Maybe the vmv. x.s instruction seems to have problems in certain specific situations #241

LeleJun97 · 2023-08-24T14:07:34Z

My native language is not English, and there may be some issues with my expression. I apologize to you.
This issue was discovered when I tested the assembly code generated by automatic vectorization using riscv32-unknown-elf-gcc.

Fistly
My C code is as follows：

#include <stdio.h>
#include <time.h>
#include <stdlib.h>
#include <stdint.h>

void matrix_mul_vect(uint32_t N, uint32_t *C, uint16_t *A, uint16_t *B) {
	uint32_t i,j;
	for (i=0; i<N; i++) {
		C[i]=0;
		for (j=0; j<N; j++) {
			C[i]+=(uint32_t)A[i*N+j] * (uint32_t)B[j];
		}
	}
}

Because I am not proficient in assembly writing, I generate an automatic vectorization "matrix multiplication vector" function written using RISC-V V assembly.

Secondly I use commands
“riscv32-unknown-elf-gcc -S -O3 -march=rv32imacv matrix_mul_vect.c”
to generate.
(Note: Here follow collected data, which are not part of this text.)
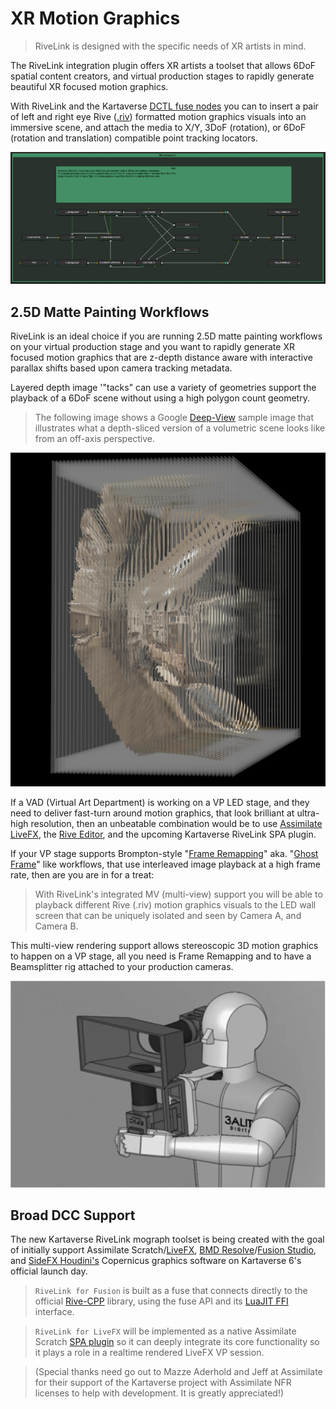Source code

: # XR Motion Graphics

> RiveLink is designed with the specific needs of XR artists in mind.

The RiveLink integration plugin offers XR artists a toolset that allows 6DoF spatial content creators, and virtual production stages to rapidly generate beautiful XR focused motion graphics.

With RiveLink and the Kartaverse [DCTL fuse nodes](https://kartaverse.github.io/Kartaverse-Docs/#/fuses) you can to insert a pair of left and right eye Rive ([.riv](https://rive.app/community/doc/format/docxcTF9lJxR)) formatted motion graphics visuals into an immersive scene, and attach the media to X/Y, 3DoF (rotation), or 6DoF (rotation and translation) compatible point tracking locators.

![Spatial Video](Images/spatial-motion-graphics.png)

## 2.5D Matte Painting Workflows

RiveLink is an ideal choice if you are running 2.5D matte painting workflows on your virtual production stage and you want to rapidly generate XR focused motion graphics that are z-depth distance aware with interactive parallax shifts based upon camera tracking metadata.

Layered depth image '"tacks" can use a variety of geometries support the playback of a 6DoF scene without using a high polygon count geometry.

> The following image shows a Google [Deep-View](https://github.com/AndrewHazelden/DeepViewer) sample image that illustrates what a depth-sliced version of a volumetric scene looks like from an off-axis perspective. 

![DeepView Style Depth Layers](Images/xr-google-deepview.png)

If a VAD (Virtual Art Department) is working on a VP LED stage, and they need to deliver fast-turn around motion graphics, that look brilliant at ultra-high resolution, then an unbeatable combination would be to use [Assimilate LiveFX](https://www.assimilateinc.com/products/livefx/), the [Rive Editor](https://rive.app/editor), and the upcoming Kartaverse RiveLink SPA plugin.

If your VP stage supports Brompton-style "[Frame Remapping](https://www.bromptontech.com/features/frameremapping/)" aka. "[Ghost Frame](https://megapixelvr.com/ghostframe/)" like workflows, that use interleaved image playback at a high frame rate, then are you are in for a treat: 

> With RiveLink's integrated MV (multi-view) support you will be able to playback different Rive (.riv) motion graphics visuals to the LED wall screen that can be uniquely isolated and seen by Camera A, and Camera B. 

This multi-view rendering support allows stereoscopic 3D motion graphics to happen on a VP stage, all you need is Frame Remapping and to have a Beamsplitter rig attached to your production cameras.

![Beamsplitter](Images/xr-3dality-beamsplitter.webp)

## Broad DCC Support

The new Kartaverse RiveLink mograph toolset is being created with the goal of initially support Assimilate Scratch/[LiveFX](https://www.assimilateinc.com/products/livefx/), [BMD Resolve](https://www.blackmagicdesign.com/products/davinciresolve)/[Fusion Studio](https://www.blackmagicdesign.com/products/fusion), and [SideFX Houdini's](https://www.sidefx.com/products/whats-new-in-h205/) Copernicus graphics software on Kartaverse 6's official launch day.

> `RiveLink for Fusion` is built as a fuse that connects directly to the official [Rive-CPP](https://github.com/rive-app/rive-cpp) library, using the fuse API and its [LuaJIT FFI](https://luajit.org/ext_ffi.html) interface.

> `RiveLink for LiveFX` will be implemented as a native Assimilate Scratch [SPA plugin](https://www.assimilatesupport.com/akb/KnowledgebaseArticle50984.aspx) so it can deeply integrate its core functionality so it plays a role in a realtime rendered LiveFX VP session. 

> (Special thanks need go out to Mazze Aderhold and Jeff at Assimilate for their support of the Kartaverse project with Assimilate NFR licenses to help with development. It is greatly appreciated!)

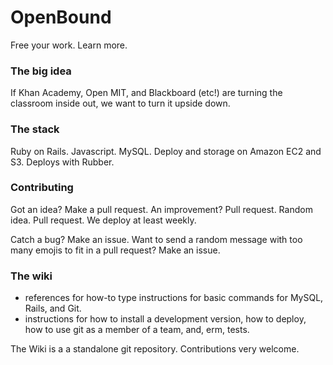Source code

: # OpenBound
Free your work. Learn more. 


### The big idea
If Khan Academy, Open MIT, and Blackboard (etc!) are turning the classroom inside out, we want to turn it upside down. 


### The stack
Ruby on Rails. Javascript. MySQL. Deploy and storage on Amazon EC2 and S3. Deploys with Rubber. 


### Contributing
Got an idea? Make a pull request. An improvement? Pull request. Random idea. Pull request. We deploy at least weekly. 

Catch a bug? Make an issue. Want to send a random message with too many emojis to fit in a pull request? Make an issue. 


### The wiki
- references for how-to type instructions for basic commands for MySQL, Rails, and Git. 
- instructions for how to install a development version, how to deploy, how to use git as a member of a team, and, erm, tests. 

The Wiki is a a standalone git repository. Contributions very welcome. 



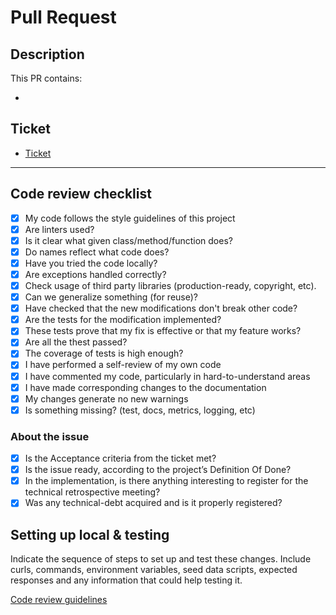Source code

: # Pull Request

## Description

This PR contains:

-

## Ticket

- [Ticket]()

---

## Code review checklist

- [x] My code follows the style guidelines of this project
- [x] Are linters used?
- [x] Is it clear what given class/method/function does?
- [x] Do names reflect what code does?
- [x] Have you tried the code locally?
- [x] Are exceptions handled correctly?
- [x] Check usage of third party libraries (production-ready, copyright, etc).
- [x] Can we generalize something (for reuse)?
- [x] Have checked that the new modifications don't break other code?
- [x] Are the tests for the modification implemented?
- [x] These tests prove that my fix is effective or that my feature works?
- [x] Are all the thest passed?
- [x] The coverage of tests is high enough?
- [x] I have performed a self-review of my own code
- [x] I have commented my code, particularly in hard-to-understand areas
- [x] I have made corresponding changes to the documentation
- [x] My changes generate no new warnings
- [x] Is something missing? (test, docs, metrics, logging, etc)

### About the issue

- [x] Is the Acceptance criteria from the ticket met?
- [x] Is the issue ready, according to the project’s Definition Of Done?
- [x] In the implementation, is there anything interesting to register for
  the technical retrospective meeting?
- [x] Was any technical-debt acquired and is it properly registered?

## Setting up local & testing

Indicate the sequence of steps to set up and test these changes.
Include curls, commands, environment variables, seed data scripts, expected
responses and any information that could help testing it.

[Code review guidelines](https://google.github.io/eng-practices/review/)
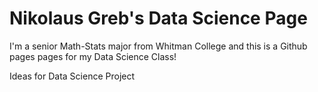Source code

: # Nikolaus Greb's Data Science Page

I'm a senior Math-Stats major from Whitman College and this is a Github pages pages for my Data Science Class!


Ideas for Data Science Project

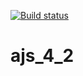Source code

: [![Build status](https://ci.appveyor.com/api/projects/status/jlo9dejiewb4qis0?svg=true)](https://ci.appveyor.com/project/gordov-andrey/ajs-4-2)

# ajs_4_2
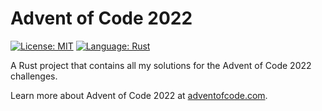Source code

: # Advent of Code 2022

[![License: MIT][license_badge]][license_link]
[![Language: Rust][rust_badge]][rust_link]

A Rust project that contains all my solutions for the Advent of Code 2022 challenges.

Learn more about Advent of Code 2022 at [adventofcode.com](https://adventofcode.com/2022).

[license_badge]: https://img.shields.io/badge/license-MIT-blue.svg
[license_link]: https://opensource.org/licenses/MIT
[rust_badge]: https://img.shields.io/badge/language-Rust-brown.svg
[rust_link]: https://www.rust-lang.org/
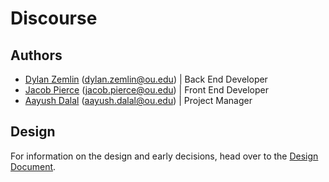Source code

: # Discourse

## Authors

 - [Dylan Zemlin](https://github.com/dylanzemlin/) (<dylan.zemlin@ou.edu>) | Back End Developer
 - [Jacob Pierce](https://github.com/pier116) (<jacob.pierce@ou.edu>) | Front End Developer
 - [Aayush Dalal](https://github.com/) (<aayush.dalal@ou.edu>) | Project Manager

## Design

For information on the design and early decisions, head over to the [Design Document](design.md).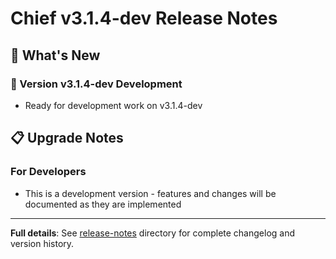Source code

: # Chief v3.1.4-dev Release Notes

## 🚀 What's New

### 🔧 Version v3.1.4-dev Development

- Ready for development work on v3.1.4-dev

## 📋 Upgrade Notes

### For Developers

- This is a development version - features and changes will be documented as they are implemented

---

**Full details**: See [release-notes](../release-notes/) directory for complete changelog and version history.
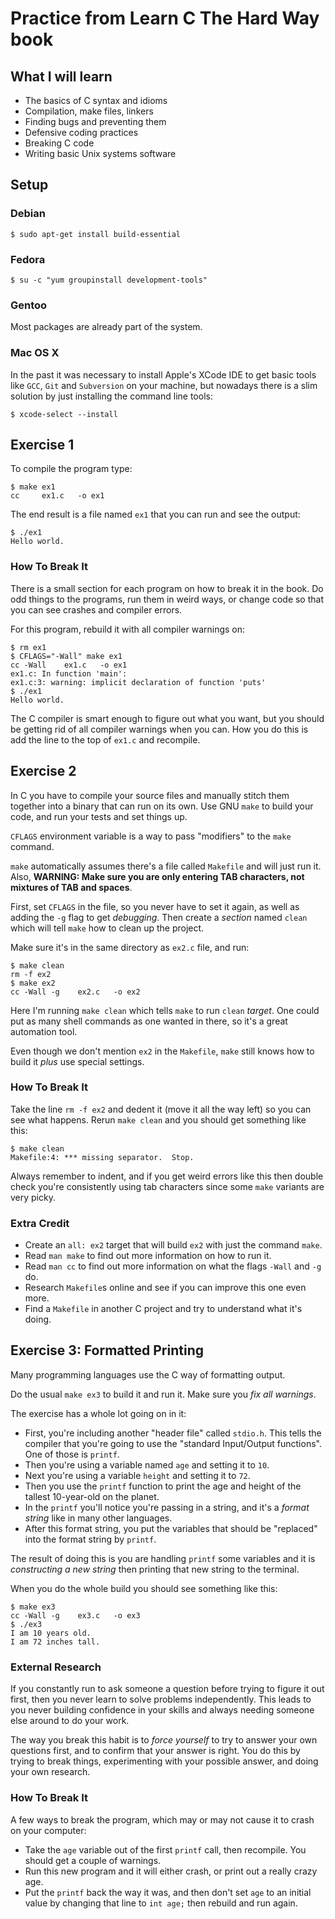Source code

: # Practice from Learn C The Hard Way book

## What I will learn

* The basics of C syntax and idioms
* Compilation, make files, linkers
* Finding bugs and preventing them
* Defensive coding practices
* Breaking C code
* Writing basic Unix systems software

## Setup

### Debian

    $ sudo apt-get install build-essential

### Fedora

    $ su -c "yum groupinstall development-tools"

### Gentoo

Most packages are already part of the system.

### Mac OS X

In the past it was necessary to install Apple's XCode IDE to get basic tools
like `GCC`, `Git` and `Subversion` on your machine, but nowadays there is a slim
solution by just installing the command line tools:

    $ xcode-select --install

## Exercise 1

To compile the program type:

    $ make ex1
    cc     ex1.c   -o ex1

The end result is a file named `ex1` that you can run and see the output:

    $ ./ex1
    Hello world.

### How To Break It

There is a small section for each program on how to break it in the book.
Do odd things to the programs, run them in weird ways, or change code so that
you can see crashes and compiler errors.

For this program, rebuild it with all compiler warnings on:

    $ rm ex1
    $ CFLAGS="-Wall" make ex1
    cc -Wall    ex1.c   -o ex1
    ex1.c: In function 'main':
    ex1.c:3: warning: implicit declaration of function 'puts'
    $ ./ex1
    Hello world.

The C compiler is smart enough to figure out what you want, but you should be
getting rid of all compiler warnings when you can. How you do this is add the
line to the top of `ex1.c` and recompile.

## Exercise 2

In C you have to compile your source files and manually stitch them together
into a binary that can run on its own. Use GNU `make` to build your code, and
run your tests and set things up.

`CFLAGS` environment variable is a way to pass "modifiers" to the `make`
command.

`make` automatically assumes there's a file called `Makefile` and will just run
it. Also, __WARNING: Make sure you are only entering TAB characters, not
mixtures of TAB and spaces__.

First, set `CFLAGS` in the file, so you never have to set it again, as well as
adding the `-g` flag to get _debugging_. Then create a _section_ named `clean`
which will tell `make` how to clean up the project.

Make sure it's in the same directory as `ex2.c` file, and run:

    $ make clean
    rm -f ex2
    $ make ex2
    cc -Wall -g    ex2.c   -o ex2

Here I'm running `make clean` which tells `make` to run `clean` _target_. One
could put as many shell commands as one wanted in there, so it's a great
automation tool.

Even though we don't mention `ex2` in the `Makefile`, `make` still knows how to
build it _plus_ use special settings.

### How To Break It

Take the line `rm -f ex2` and dedent it (move it all the way left) so you can
see what happens. Rerun `make clean` and you should get something like this:

    $ make clean
    Makefile:4: *** missing separator.  Stop.

Always remember to indent, and if you get weird errors like this then double
check you're consistently using tab characters since some `make` variants are
very picky.

### Extra Credit

* Create an `all: ex2` target that will build `ex2` with just the command
`make`.
* Read `man make` to find out more information on how to run it.
* Read `man cc` to find out more information on what the flags `-Wall` and `-g`
do.
* Research `Makefile`s online and see if you can improve this one even more.
* Find a `Makefile` in another C project and try to understand what it's doing.

## Exercise 3: Formatted Printing

Many programming languages use the C way of formatting output.

Do the usual `make ex3` to build it and run it. Make sure you _fix all
warnings_.

The exercise has a whole lot going on in it:

* First, you're including another "header file" called `stdio.h`. This tells
the compiler that you're going to use the "standard Input/Output functions".
One of those is `printf`.
* Then you're using a variable named `age` and setting it to `10`.
* Next you're using a variable `height` and setting it to `72`.
* Then you use the `printf` function to print the age and height of the tallest
10-year-old on the planet.
* In the `printf` you'll notice you're passing in a string, and it's a _format
string_ like in many other languages.
* After this format string, you put the variables that should be "replaced"
into the format string by `printf`.

The result of doing this is you are handling `printf` some variables and it is
_constructing a new string_ then printing that new string to the terminal.

When you do the whole build you should see something like this:

    $ make ex3
    cc -Wall -g    ex3.c   -o ex3
    $ ./ex3
    I am 10 years old.
    I am 72 inches tall.

### External Research

If you constantly run to ask someone a question before trying to figure it out
first, then you never learn to solve problems independently. This leads to you
never building confidence in your skills and always needing someone else around
to do your work.

The way you break this habit is to _force yourself_ to try to answer your own
questions first, and to confirm that your answer is right. You do this by
trying to break things, experimenting with your possible answer, and doing your
own research.

### How To Break It

A few ways to break the program, which may or may not cause it to crash on your
computer:

* Take the `age` variable out of the first `printf` call, then recompile. You
should get a couple of warnings.
* Run this new program and it will either crash, or print out a really crazy
age.
* Put the `printf` back the way it was, and then don't set `age` to an initial
value by changing that line to `int age;` then rebuild and run again.
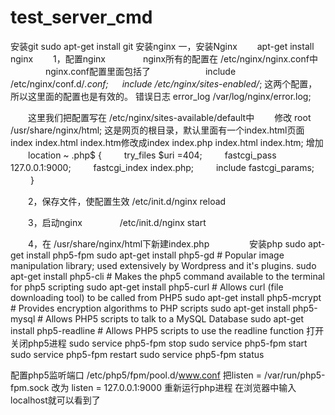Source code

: # test_server_cmd
安装git
sudo apt-get install git
安装nginx
一，安装Nginx
　　apt-get install nginx
　　1，配置nginx
　　　　nginx所有的配置在 /etc/nginx/nginx.conf中
　　　　nginx.conf配置里面包括了
　　　　　　include /etc/nginx/conf.d/*.conf;
        　 include /etc/nginx/sites-enabled/*;
        这两个配置，所以这里面的配置也是有效的。
       错误日志 error_log /var/log/nginx/error.log;
 
　　这里我们把配置写在 /etc/nginx/sites-available/default中
　　修改  root /usr/share/nginx/html;   这是网页的根目录，默认里面有一个index.html页面
     index  index.html index.htm修改成index index.php index.html index.htm;
     增加  
　　location ~ \.php$ {
              　　  try_files $uri =404;
              　　  fastcgi_pass 127.0.0.1:9000;
              　　  fastcgi_index index.php;
              　　  include fastcgi_params;
      　　  }
 
　　2，保存文件，使配置生效 /etc/init.d/nginx reload
 
　　3，启动nginx
　　　　/etc/init.d/nginx start
 
　　4，在 /usr/share/nginx/html下新建index.php
　　　　<? php
　　　　phpinfo();
　　　　?>
安装php
sudo apt-get install php5-fpm
sudo apt-get install php5-gd  # Popular image manipulation library; used extensively by Wordpress and it's plugins.
sudo apt-get install php5-cli   # Makes the php5 command available to the terminal for php5 scripting
sudo apt-get install php5-curl    # Allows curl (file downloading tool) to be called from PHP5
sudo apt-get install php5-mcrypt   # Provides encryption algorithms to PHP scripts
sudo apt-get install php5-mysql   # Allows PHP5 scripts to talk to a MySQL Database
sudo apt-get install php5-readline  # Allows PHP5 scripts to use the readline function
打开关闭php5进程
sudo service php5-fpm stop
sudo service php5-fpm start
sudo service php5-fpm restart
sudo service php5-fpm status

配置php5监听端口  /etc/php5/fpm/pool.d/www.conf
把listen = /var/run/php5-fpm.sock  改为
listen = 127.0.0.1:9000
重新运行php进程
在浏览器中输入 localhost就可以看到了
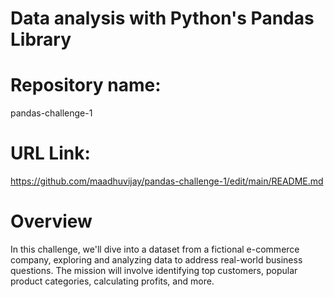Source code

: # Data analysis with Python's Pandas Library

# Repository name: 
  pandas-challenge-1
  
# URL Link: 
  https://github.com/maadhuvijay/pandas-challenge-1/edit/main/README.md

# Overview
In this challenge, we'll dive into a dataset from a fictional e-commerce company, exploring and analyzing data to address real-world business questions. The mission will involve identifying top customers, popular product categories, calculating profits, and more.

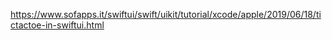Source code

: https://www.sofapps.it/swiftui/swift/uikit/tutorial/xcode/apple/2019/06/18/tictactoe-in-swiftui.html
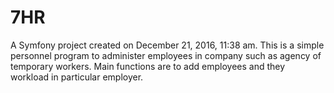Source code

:7HR
===

A Symfony project created on December 21, 2016, 11:38 am.
This is a simple personnel program to administer employees in company such as agency of temporary workers. Main functions are to add employees and they workload in particular employer.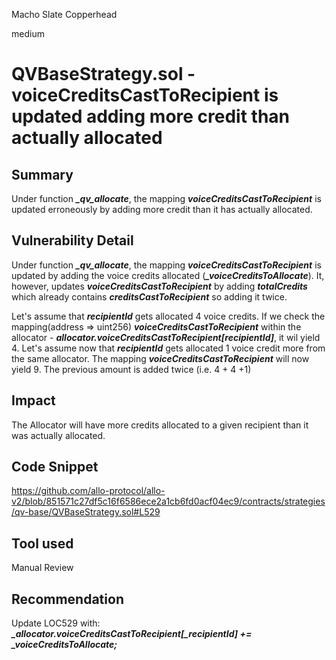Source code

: Macho Slate Copperhead

medium

# QVBaseStrategy.sol - voiceCreditsCastToRecipient is updated adding more credit than actually allocated
## Summary
Under function _**_qv_allocate**_, the mapping _**voiceCreditsCastToRecipient**_ is updated erroneously by adding more credit than it has actually allocated.

## Vulnerability Detail
Under function _**_qv_allocate**_, the mapping _**voiceCreditsCastToRecipient**_ is updated by adding the voice credits allocated (_**_voiceCreditsToAllocate**_). It, however, updates _**voiceCreditsCastToRecipient**_ by adding **_totalCredits_** which already contains _**creditsCastToRecipient**_ so adding it twice.

Let's assume that _**recipientId**_ gets allocated 4 voice credits. If we check the mapping(address => uint256) _**voiceCreditsCastToRecipient**_ within the allocator - _**allocator.voiceCreditsCastToRecipient[recipientId]**_, it wil yield 4.
Let's assume now that _**recipientId**_ gets allocated 1 voice credit more from the same allocator. The mapping _**voiceCreditsCastToRecipient**_  will now yield 9. The previous amount is added twice (i.e. 4 + 4 +1)

## Impact
The Allocator will have more credits allocated to a given recipient than it was actually allocated.

## Code Snippet
https://github.com/allo-protocol/allo-v2/blob/851571c27df5c16f6586ece2a1cb6fd0acf04ec9/contracts/strategies/qv-base/QVBaseStrategy.sol#L529
## Tool used

Manual Review

## Recommendation
Update LOC529 with:
_**_allocator.voiceCreditsCastToRecipient[_recipientId] += _voiceCreditsToAllocate;**_
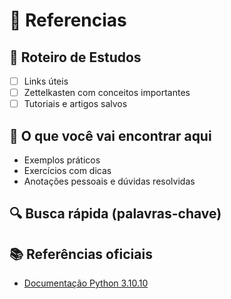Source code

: # 📘 Referencias

## 🧭 Roteiro de Estudos

- [ ] Links úteis
- [ ] Zettelkasten com conceitos importantes
- [ ] Tutoriais e artigos salvos

## 📂 O que você vai encontrar aqui

- Exemplos práticos
- Exercícios com dicas
- Anotações pessoais e dúvidas resolvidas

## 🔍 Busca rápida (palavras-chave)

<!-- referencias, estudo, python, exemplos -->

## 📚 Referências oficiais

- [Documentação Python 3.10.10](https://docs.python.org/3.10/)
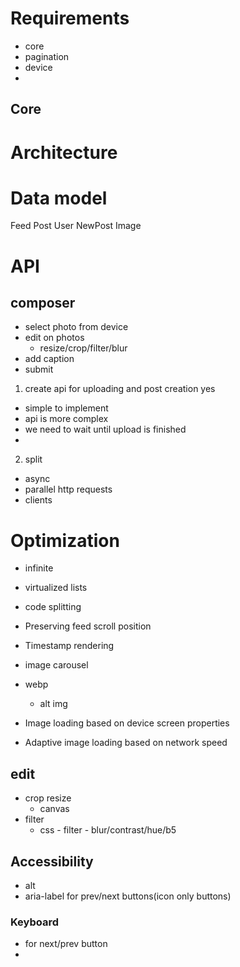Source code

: # Requirements
- core
- pagination
- device
- 

## Core

# Architecture

# Data model
Feed Post User NewPost Image

# API 

## composer
- select photo from device
- edit on photos
  - resize/crop/filter/blur
- add caption
- submit 
1. create api for uploading and post creation yes
- simple to implement
- api is more complex
- we need to wait until upload is finished
- 
2. split
- async 
- parallel http requests
- clients 
# Optimization
- infinite
- virtualized lists
- code splitting
- Preserving feed scroll position
- Timestamp rendering

- image carousel
- webp
  - alt img
- Image loading based on device screen properties
- Adaptive image loading based on network speed

## edit
- crop resize
  - canvas
- filter
  - css - filter - blur/contrast/hue/b5

## Accessibility
- alt
- aria-label for prev/next buttons(icon only buttons)

### Keyboard
- for next/prev button
- <div role="region" aria-label="Image Carousel" tabindex="0">


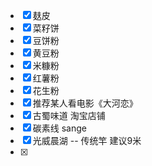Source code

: - [x] 麸皮
- [x] 菜籽饼
- [x] 豆饼粉
- [x] 黄豆粉
- [x] 米糠粉
- [x] 红薯粉
- [x] 花生粉
- [x] 推荐某人看电影《大河恋》
- [x] 古蜀味道    淘宝店铺
- [x] 碳素线  sange
- [x] 光威晨湖   -- 传统竿 建议9米
- [x] 
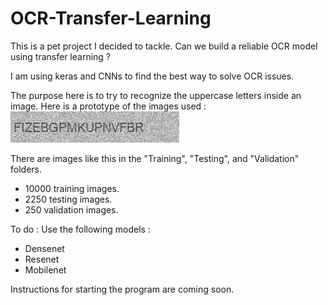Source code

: # OCR-Transfer-Learning
This is a pet project I decided to tackle. Can we build a reliable OCR model using transfer learning ?

I am using keras and CNNs to find the best way to solve OCR issues.

The purpose here is to try to recognize the uppercase letters inside an image.
Here is a prototype of the images used : 
![alt tag](https://github.com/IsmailAlaouiAbdellaoui/OCR-Transfer-Learning/blob/master/FIZEBGPMKUPNVFBR.png)

There are images like this in the "Training", "Testing", and "Validation" folders.
* 10000 training images.
* 2250 testing images.
* 250 validation images.


To do :
Use the following models :
* Densenet
* Resenet
* Mobilenet

Instructions for starting the program are coming soon.
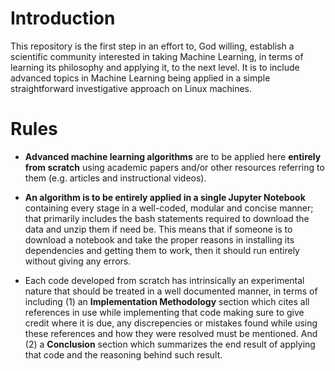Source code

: # Introduction

This repository is the first step in an effort to, God willing, establish a scientific community interested in taking Machine Learning, in terms of learning its philosophy and applying it, to the next level. It is to include advanced topics in Machine Learning being applied in a simple straightforward investigative approach on Linux machines.

# Rules

- **Advanced machine learning algorithms** are to be applied here **entirely from scratch** using academic papers and/or other resources referring to them (e.g. articles and instructional videos).

- **An algorithm is to be entirely applied in a single Jupyter Notebook** containing every stage in a well-coded, modular and concise manner; that primarily includes the bash statements required to download the data and unzip them if need be. This means that if someone is to download a notebook and take the proper reasons in installing its dependencies and getting them to work, then it should run entirely without giving any errors.

- Each code developed from scratch has intrinsically an experimental nature that should be treated in a well documented manner, in terms of including (1) an **Implementation Methodology** section which cites all references in use while implementing that code making sure to give credit where it is due, any discrepencies or mistakes found while using these references and how they were resolved must be mentioned. And (2) a **Conclusion** section which summarizes the end result of applying that code and the reasoning behind such result.
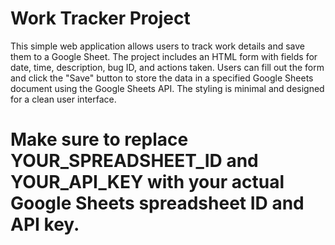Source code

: # Work Tracker Project

This simple web application allows users to track work details and save them to a Google Sheet. The project includes an HTML form with fields for date, time, description, bug ID, and actions taken. Users can fill out the form and click the "Save" button to store the data in a specified Google Sheets document using the Google Sheets API. The styling is minimal and designed for a clean user interface.


# Make sure to replace YOUR_SPREADSHEET_ID and YOUR_API_KEY with your actual Google Sheets spreadsheet ID and API key.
S file:

        .file	"matrix_mul_vect.c"
	.option nopic
	.attribute arch, "rv32i2p0_m2p0_a2p0_f2p0_d2p0_c2p0_v1p0_zve32f1p0_zve32x1p0_zve64d1p0_zve64f1p0_zve64x1p0_zvl128b1p0_zvl32b1p0_zvl64b1p0"
	.attribute unaligned_access, 0
	.attribute stack_align, 16
	.text
	.align	1
	.globl	matrix_mul_vect
	.type	matrix_mul_vect, @function
matrix_mul_vect:
	beq	a0,zero,.L1
	slli	t4,a0,2
	csrr	t1,vlenb
	slli	t5,a0,1
	add	t4,a1,t4
	srai	t1,t1,1
	vsetvli	a5,zero,e32,m1,ta,mu
.L4:
	mv	a7,a3
	mv	a6,a2
	mv	a5,a0
	vmv.v.i	v25,0
.L3:
	vsetvli	t3,a5,e32,m1,ta,mu
	vle16.v	v24,(a6)
	vle16.v	v27,(a7)
	vzext.vf2	v26,v24
	vzext.vf2	v24,v27
	vsetvli	a4,zero,e32,m1,ta,mu
	vmul.vv	v24,v24,v26
	vsetvli	zero,a5,e32,m1,tu,mu
	sub	a5,a5,t3
	add	a7,a7,t1
	add	a6,a6,t1
	vadd.vv	v25,v24,v25
	bne	a5,zero,.L3
	vsetvli	a5,zero,e32,m1,ta,mu
	addi	a1,a1,4
	vmv.s.x	v24,zero
	vredsum.vs	v24,v25,v24
	vmv.x.s	a5,v24
	sw	a5,-4(a1)
	add	a2,a2,t5
	bne	a1,t4,.L4
.L1:
	ret
	.size	matrix_mul_vect, .-matrix_mul_vect
	.ident	"GCC: (g) 12.0.1 20220505 (prerelease)"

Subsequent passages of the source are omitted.